TD: Efektywność wykorzystania zasobów, polegająca na stosowaniu jak najmniejszej ilości materiałów lub bardzo wydajnej technologii produkcji przy niskim zużyciu energii lub wody, jest od lat kluczowym tematem. Obecnie jednak coraz bardziej na znaczeniu zyskuje aspekt recyklingu opakowań, którego celem jest minimalizacja liczby odpadów zgodnie z podejściem gospodarki o obiegu zamkniętym oraz zasadą reduce, reuse and recycle. Jak już wspomniał Thomas Franken, jest to szczególnie ważne w przypadku tworzyw sztucznych, ponieważ w wielu częściach świata poziom recyklingu wciąż wymaga poprawy, a ludzie mają tendencję do oceniania innych materiałów jako bardziej przyjaznych dla środowiska. Pamiętać jednak należy, że kwestia tego, jaki materiał jest najlepszy pod względem środowiskowym dla danej aplikacji i zastosowania, jest sprawą bardzo indywidualną i w żadnej mierze nie zależy tylko od samego wyboru materiału.
Jak oceniacie sytuację i potencjał w Polsce z perspektywy targów K i interpack?

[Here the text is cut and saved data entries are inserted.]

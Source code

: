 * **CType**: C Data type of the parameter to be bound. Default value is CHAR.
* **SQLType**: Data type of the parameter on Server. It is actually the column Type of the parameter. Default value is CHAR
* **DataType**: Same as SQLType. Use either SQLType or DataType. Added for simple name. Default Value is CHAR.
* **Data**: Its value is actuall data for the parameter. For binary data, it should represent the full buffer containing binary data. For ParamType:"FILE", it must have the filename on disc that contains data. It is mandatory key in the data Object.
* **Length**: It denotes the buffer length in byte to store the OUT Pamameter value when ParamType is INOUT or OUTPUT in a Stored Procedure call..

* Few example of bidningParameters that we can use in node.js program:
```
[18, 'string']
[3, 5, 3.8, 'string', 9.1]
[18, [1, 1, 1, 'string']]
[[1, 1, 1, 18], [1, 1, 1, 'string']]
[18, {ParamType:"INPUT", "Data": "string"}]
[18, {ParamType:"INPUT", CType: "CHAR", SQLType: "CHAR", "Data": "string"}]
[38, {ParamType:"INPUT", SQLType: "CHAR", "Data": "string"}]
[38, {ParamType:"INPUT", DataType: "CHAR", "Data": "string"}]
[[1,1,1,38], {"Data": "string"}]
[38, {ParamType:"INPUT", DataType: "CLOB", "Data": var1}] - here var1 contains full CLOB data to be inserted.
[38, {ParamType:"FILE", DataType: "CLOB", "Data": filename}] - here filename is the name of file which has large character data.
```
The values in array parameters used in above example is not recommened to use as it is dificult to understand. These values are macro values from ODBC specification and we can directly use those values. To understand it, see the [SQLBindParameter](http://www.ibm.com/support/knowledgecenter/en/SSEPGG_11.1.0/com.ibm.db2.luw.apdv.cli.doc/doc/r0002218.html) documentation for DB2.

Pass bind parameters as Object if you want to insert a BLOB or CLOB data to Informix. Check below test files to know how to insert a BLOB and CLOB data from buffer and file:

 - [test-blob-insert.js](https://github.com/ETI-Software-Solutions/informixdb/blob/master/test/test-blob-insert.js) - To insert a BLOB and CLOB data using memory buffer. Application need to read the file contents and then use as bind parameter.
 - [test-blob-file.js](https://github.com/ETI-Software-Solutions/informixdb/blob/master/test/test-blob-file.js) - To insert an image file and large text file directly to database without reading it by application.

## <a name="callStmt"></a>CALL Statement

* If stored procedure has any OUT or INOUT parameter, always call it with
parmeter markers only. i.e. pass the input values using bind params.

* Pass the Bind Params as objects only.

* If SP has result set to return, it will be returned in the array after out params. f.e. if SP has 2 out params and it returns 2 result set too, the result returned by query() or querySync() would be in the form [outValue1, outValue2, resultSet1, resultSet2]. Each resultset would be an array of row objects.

TD: Polska jest dla nas bardzo ważnym krajem z perspektywy wszystkich wystaw organizowanych w Düsseldorfie. Szczególnie widoczne jest to właśnie na targach interpack oraz K. Jeśli spojrzymy tylko na ostatnią dekadę, to liczba wystawców z Polski na targach interpack wzrosła z 33 w 2008 r. do 43 w 2017 r., a zajmowana powierzchnia wystawiennicza zwiększyła się nawet z 860 m² do 1750 m². W tym okresie wzrosła również liczba polskich gości branżowych z 2340 do 3754. Dysponujemy w Polsce lokalnym przedstawicielstwem. Firma A.S. Messe Consulting zajmuje się obsługą polskich firm - wystawców i odwiedzających biorących udział w organizowanych przez Messe Düsseldorf wydarzeniach targowych nie tylko w Niemczech, ale również w Rosji, na Ukrainie i w krajach azjatyckich. Polscy przedsiębiorcy nie mają więc żadnych problemów, by za pośrednictwem polskiego przedstawiciela wziąć udział w naszych wydarzeniach zarówno jako wystawcy, jak i zwiedzający.
TF: Na targach K jeszcze wyraźniej widać, jak znakomity rozwój osiągnął w ostatnich latach nasz wschodni sąsiad, jak wysoko wyspecjalizowane, innowacyjne polskie przedsiębiorstwa rozbudowują swoją pozycję na arenie międzynarodowej i sprawdzają się jako silni partnerzy w branży. Na K 2010 mieliśmy 17 wystawców z Polski, podczas gdy w 2019 r. było ich 41, a liczba odwiedzających targi wzrosła ponad dwukrotnie z 2126 w 2010 r. do 4898. Jesteśmy przekonani, że ten rozwój będzie kontynuowany.